*What is expected*
In the listing below, please print the line that contains "から開始することをお勧めします。 実際、このチュートリアルの既定のバージョンでは、このクラスのローカル コピーを使用しています。" and every line that follows it, exactly.

*Material to process*
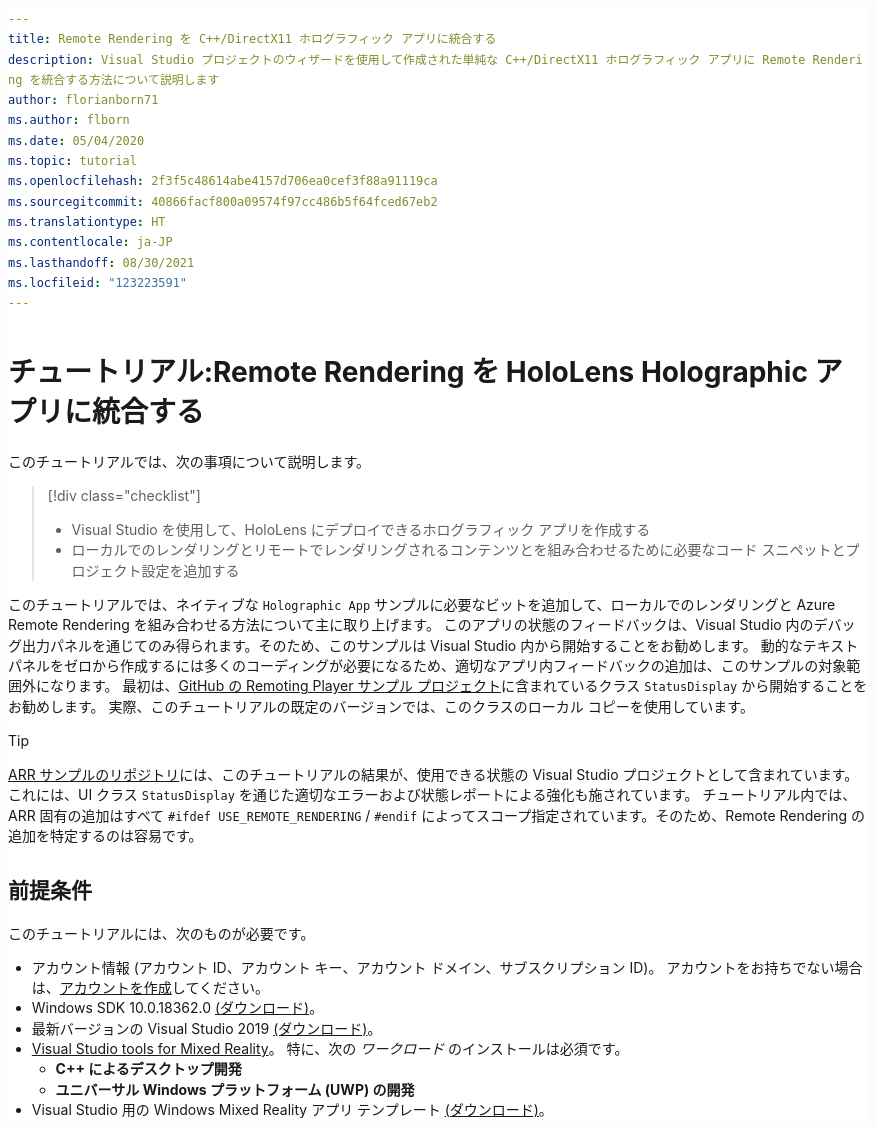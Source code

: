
```yaml
---
title: Remote Rendering を C++/DirectX11 ホログラフィック アプリに統合する
description: Visual Studio プロジェクトのウィザードを使用して作成された単純な C++/DirectX11 ホログラフィック アプリに Remote Rendering を統合する方法について説明します
author: florianborn71
ms.author: flborn
ms.date: 05/04/2020
ms.topic: tutorial
ms.openlocfilehash: 2f3f5c48614abe4157d706ea0cef3f88a91119ca
ms.sourcegitcommit: 40866facf800a09574f97cc486b5f64fced67eb2
ms.translationtype: HT
ms.contentlocale: ja-JP
ms.lasthandoff: 08/30/2021
ms.locfileid: "123223591"
---
```

# <a name="tutorial-integrate-remote-rendering-into-a-hololens-holographic-app"></a>チュートリアル:Remote Rendering を HoloLens Holographic アプリに統合する

このチュートリアルでは、次の事項について説明します。

> [!div class="checklist"]
>
> * Visual Studio を使用して、HoloLens にデプロイできるホログラフィック アプリを作成する
> * ローカルでのレンダリングとリモートでレンダリングされるコンテンツとを組み合わせるために必要なコード スニペットとプロジェクト設定を追加する

このチュートリアルでは、ネイティブな `Holographic App` サンプルに必要なビットを追加して、ローカルでのレンダリングと Azure Remote Rendering を組み合わせる方法について主に取り上げます。 このアプリの状態のフィードバックは、Visual Studio 内のデバッグ出力パネルを通じてのみ得られます。そのため、このサンプルは Visual Studio 内から開始することをお勧めします。 動的なテキスト パネルをゼロから作成するには多くのコーディングが必要になるため、適切なアプリ内フィードバックの追加は、このサンプルの対象範囲外になります。 最初は、[GitHub の Remoting Player サンプル プロジェクト](https://github.com/microsoft/MixedReality-HolographicRemoting-Samples/tree/master/player/common/Content)に含まれているクラス `StatusDisplay` から開始することをお勧めします。 実際、このチュートリアルの既定のバージョンでは、このクラスのローカル コピーを使用しています。

> [!TIP]
> [ARR サンプルのリポジトリ](https://github.com/Azure/azure-remote-rendering)には、このチュートリアルの結果が、使用できる状態の Visual Studio プロジェクトとして含まれています。 これには、UI クラス `StatusDisplay` を通じた適切なエラーおよび状態レポートによる強化も施されています。 チュートリアル内では、ARR 固有の追加はすべて `#ifdef USE_REMOTE_RENDERING` / `#endif` によってスコープ指定されています。そのため、Remote Rendering の追加を特定するのは容易です。

## <a name="prerequisites"></a>前提条件

このチュートリアルには、次のものが必要です。

* アカウント情報 (アカウント ID、アカウント キー、アカウント ドメイン、サブスクリプション ID)。 アカウントをお持ちでない場合は、[アカウントを作成](../../../how-tos/create-an-account.md)してください。
* Windows SDK 10.0.18362.0 [(ダウンロード)](https://developer.microsoft.com/windows/downloads/windows-10-sdk)。
* 最新バージョンの Visual Studio 2019 [(ダウンロード)](https://visualstudio.microsoft.com/vs/older-downloads/)。
* [Visual Studio tools for Mixed Reality](/windows/mixed-reality/install-the-tools)。 特に、次の *ワークロード* のインストールは必須です。
  * **C++ によるデスクトップ開発**
  * **ユニバーサル Windows プラットフォーム (UWP) の開発**
* Visual Studio 用の Windows Mixed Reality アプリ テンプレート [(ダウンロード)](https://marketplace.visualstudio.com/items?itemName=WindowsMixedRealityteam.WindowsMixedRealityAppTemplatesVSIX)。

*Your response*
このチュートリアルでは、ネイティブな `Holographic App` サンプルに必要なビットを追加して、ローカルでのレンダリングと Azure Remote Rendering を組み合わせる方法について主に取り上げます。 このアプリの状態のフィードバックは、Visual Studio 内のデバッグ出力パネルを通じてのみ得られます。そのため、このサンプルは Visual Studio 内から開始することをお勧めします。 動的なテキスト パネルをゼロから作成するには多くのコーディングが必要になるため、適切なアプリ内フィードバックの追加は、このサンプルの対象範囲外になります。 最初は、[GitHub の Remoting Player サンプル プロジェクト](https://github.com/microsoft/MixedReality-HolographicRemoting-Samples/tree/master/player/common/Content)に含まれているクラス `StatusDisplay` から開始することをお勧めします。 実際、このチュートリアルの既定のバージョンでは、このクラスのローカル コピーを使用しています。

> [!TIP]
> [ARR サンプルのリポジトリ](https://github.com/Azure/azure-remote-rendering)には、このチュートリアルの結果が、使用できる状態の Visual Studio プロジェクトとして含まれています。 これには、UI クラス `StatusDisplay` を通じた適切なエラーおよび状態レポートによる強化も施されています。 チュートリアル内では、ARR 固有の追加はすべて `#ifdef USE_REMOTE_RENDERING` / `#endif` によってスコープ指定されています。そのため、Remote Rendering の追加を特定するのは容易です。

## <a name="prerequisites"></a>前提条件

このチュートリアルには、次のものが必要です。

* アカウント情報 (アカウント ID、アカウント キー、アカウント ドメイン、サブスクリプション ID)。 アカウントをお持ちでない場合は、[アカウントを作成](../../../how-tos/create-an-account.md)してください。
* Windows SDK 10.0.18362.0 [(ダウンロード)](https://developer.microsoft.com/windows/downloads/windows-10-sdk)。
* 最新バージョンの Visual Studio 2019 [(ダウンロード)](https://visualstudio.microsoft.com/vs/older-downloads/)。
* [Visual Studio tools for Mixed Reality](/windows/mixed-reality/install-the-tools)。 特に、次の *ワークロード* のインストールは必須です。
  * **C++ によるデスクトップ開発**
  * **ユニバーサル Windows プラットフォーム (UWP) の開発**
* Visual Studio 用の Windows Mixed Reality アプリ テンプレート [(ダウンロード)](https://marketplace.visualstudio.com/items?itemName=WindowsMixedRealityteam.WindowsMixedRealityAppTemplatesVSIX)。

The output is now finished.